I will admit that I was not a huge fan of this rotation during the first few days. Some of the surgeries are long, and I mean long with a capital “L.” We had one dog in which we needed to correct a tibial tuberosity advancement surgery by doing a tibial tuberosity transposition. The surgery took more than 6 hours, and the dog was under anesthesia for more than 7 hours. We are also undergoing a research study here at school on the effect of increased surgical suite temperature on patient recovery, so the suites are hot as heck. This resulted in a day of sore knees and me attempting to stay awake as the heat tried to lull me to sleep. I was meant for the snow; I just can’t do the heat!

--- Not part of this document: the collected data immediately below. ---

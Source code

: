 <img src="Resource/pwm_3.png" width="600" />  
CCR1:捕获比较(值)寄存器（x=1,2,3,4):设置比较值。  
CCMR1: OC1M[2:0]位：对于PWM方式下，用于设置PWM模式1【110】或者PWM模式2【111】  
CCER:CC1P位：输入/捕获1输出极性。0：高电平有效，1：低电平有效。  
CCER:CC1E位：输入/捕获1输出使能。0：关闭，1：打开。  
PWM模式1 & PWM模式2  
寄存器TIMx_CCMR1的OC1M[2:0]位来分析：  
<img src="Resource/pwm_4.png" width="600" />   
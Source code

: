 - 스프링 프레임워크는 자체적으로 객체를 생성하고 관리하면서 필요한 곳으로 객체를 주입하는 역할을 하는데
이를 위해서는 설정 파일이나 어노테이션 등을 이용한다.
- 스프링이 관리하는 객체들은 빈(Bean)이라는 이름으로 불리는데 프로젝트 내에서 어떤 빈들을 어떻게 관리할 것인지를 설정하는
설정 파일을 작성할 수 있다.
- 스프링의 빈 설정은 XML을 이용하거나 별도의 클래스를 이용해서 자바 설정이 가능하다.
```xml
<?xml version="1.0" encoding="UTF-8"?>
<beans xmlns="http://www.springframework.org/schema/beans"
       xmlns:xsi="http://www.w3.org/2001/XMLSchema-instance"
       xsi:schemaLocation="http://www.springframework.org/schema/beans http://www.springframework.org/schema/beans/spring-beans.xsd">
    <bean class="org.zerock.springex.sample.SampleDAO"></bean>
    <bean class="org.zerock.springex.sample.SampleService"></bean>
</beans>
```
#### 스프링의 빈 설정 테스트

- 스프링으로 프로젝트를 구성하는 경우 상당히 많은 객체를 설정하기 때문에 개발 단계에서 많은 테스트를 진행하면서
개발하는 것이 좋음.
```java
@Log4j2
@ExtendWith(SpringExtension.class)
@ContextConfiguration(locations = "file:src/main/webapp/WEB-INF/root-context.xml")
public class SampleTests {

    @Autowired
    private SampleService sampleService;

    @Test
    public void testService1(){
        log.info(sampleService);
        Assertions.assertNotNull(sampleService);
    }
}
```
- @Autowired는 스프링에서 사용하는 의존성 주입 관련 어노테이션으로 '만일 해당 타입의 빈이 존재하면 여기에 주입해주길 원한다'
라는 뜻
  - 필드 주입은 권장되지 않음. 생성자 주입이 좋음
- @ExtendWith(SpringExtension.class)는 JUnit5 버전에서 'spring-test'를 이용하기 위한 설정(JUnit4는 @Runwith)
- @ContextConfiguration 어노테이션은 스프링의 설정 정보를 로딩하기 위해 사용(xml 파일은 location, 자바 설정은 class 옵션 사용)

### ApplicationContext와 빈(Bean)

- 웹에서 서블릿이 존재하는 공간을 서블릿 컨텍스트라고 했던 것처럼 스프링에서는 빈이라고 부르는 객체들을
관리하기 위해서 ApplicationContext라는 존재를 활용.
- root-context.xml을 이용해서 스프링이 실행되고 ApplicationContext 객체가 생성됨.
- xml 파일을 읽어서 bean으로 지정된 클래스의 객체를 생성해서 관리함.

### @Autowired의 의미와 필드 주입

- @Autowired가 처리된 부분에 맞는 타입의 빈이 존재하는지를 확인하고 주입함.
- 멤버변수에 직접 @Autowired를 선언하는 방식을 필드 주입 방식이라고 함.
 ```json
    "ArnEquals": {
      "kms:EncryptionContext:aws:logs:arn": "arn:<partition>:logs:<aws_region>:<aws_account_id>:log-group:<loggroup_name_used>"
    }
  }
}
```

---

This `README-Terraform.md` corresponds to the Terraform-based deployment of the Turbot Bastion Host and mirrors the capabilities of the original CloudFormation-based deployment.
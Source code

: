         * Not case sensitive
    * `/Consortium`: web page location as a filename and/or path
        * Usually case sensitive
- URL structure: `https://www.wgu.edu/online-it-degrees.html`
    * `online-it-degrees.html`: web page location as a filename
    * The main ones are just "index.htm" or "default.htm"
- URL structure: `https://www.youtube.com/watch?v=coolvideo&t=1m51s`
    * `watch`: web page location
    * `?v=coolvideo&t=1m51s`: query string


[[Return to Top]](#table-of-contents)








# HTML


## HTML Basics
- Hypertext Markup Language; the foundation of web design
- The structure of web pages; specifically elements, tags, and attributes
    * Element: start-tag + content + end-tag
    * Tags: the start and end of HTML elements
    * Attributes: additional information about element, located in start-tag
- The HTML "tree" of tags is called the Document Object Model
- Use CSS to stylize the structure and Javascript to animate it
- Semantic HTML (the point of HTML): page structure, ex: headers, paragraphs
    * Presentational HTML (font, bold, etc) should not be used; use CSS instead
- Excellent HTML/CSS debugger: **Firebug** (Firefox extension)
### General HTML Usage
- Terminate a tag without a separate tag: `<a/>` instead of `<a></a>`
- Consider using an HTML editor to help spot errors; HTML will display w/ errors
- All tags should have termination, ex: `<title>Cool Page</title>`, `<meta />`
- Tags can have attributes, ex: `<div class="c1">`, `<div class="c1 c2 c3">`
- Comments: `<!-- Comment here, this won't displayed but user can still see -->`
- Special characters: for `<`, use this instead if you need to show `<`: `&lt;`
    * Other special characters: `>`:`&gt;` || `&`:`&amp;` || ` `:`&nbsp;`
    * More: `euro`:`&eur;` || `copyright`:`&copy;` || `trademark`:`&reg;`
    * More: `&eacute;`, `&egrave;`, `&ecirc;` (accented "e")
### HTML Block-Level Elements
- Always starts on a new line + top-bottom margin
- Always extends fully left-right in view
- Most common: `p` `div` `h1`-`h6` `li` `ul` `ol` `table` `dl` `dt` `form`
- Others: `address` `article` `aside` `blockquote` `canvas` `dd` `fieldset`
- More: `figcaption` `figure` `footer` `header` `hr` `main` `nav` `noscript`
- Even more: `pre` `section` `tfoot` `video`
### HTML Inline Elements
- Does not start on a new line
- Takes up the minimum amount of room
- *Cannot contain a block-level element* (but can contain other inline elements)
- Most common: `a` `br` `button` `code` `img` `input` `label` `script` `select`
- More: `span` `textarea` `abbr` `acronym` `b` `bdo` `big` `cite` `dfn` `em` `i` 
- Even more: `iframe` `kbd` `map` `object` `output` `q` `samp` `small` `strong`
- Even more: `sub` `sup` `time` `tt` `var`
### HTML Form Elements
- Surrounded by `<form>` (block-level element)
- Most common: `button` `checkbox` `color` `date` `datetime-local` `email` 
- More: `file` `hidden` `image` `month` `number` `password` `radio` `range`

We had a very charismatic service chief during the second week of the rotation. This really changed my experience and increased my excitement concerning orthopedics. He was a classic surgeon in the sense of his focus and passion, but he did it without arrogance. He showed us how to talk to clients about complicated procedures while still being relatable. He communicated the material to us in a very understandable way, which was relieving since a lot of this material is quite a bit above the surgical skills that we have as 4th-year vet students. He also stressed to us the importance of attending continuing education events that will teach us how to, someday, do orthopedic surgeries. It just goes to show that this profession is truly one of lifelong learning, not one where your learning ends once school is done.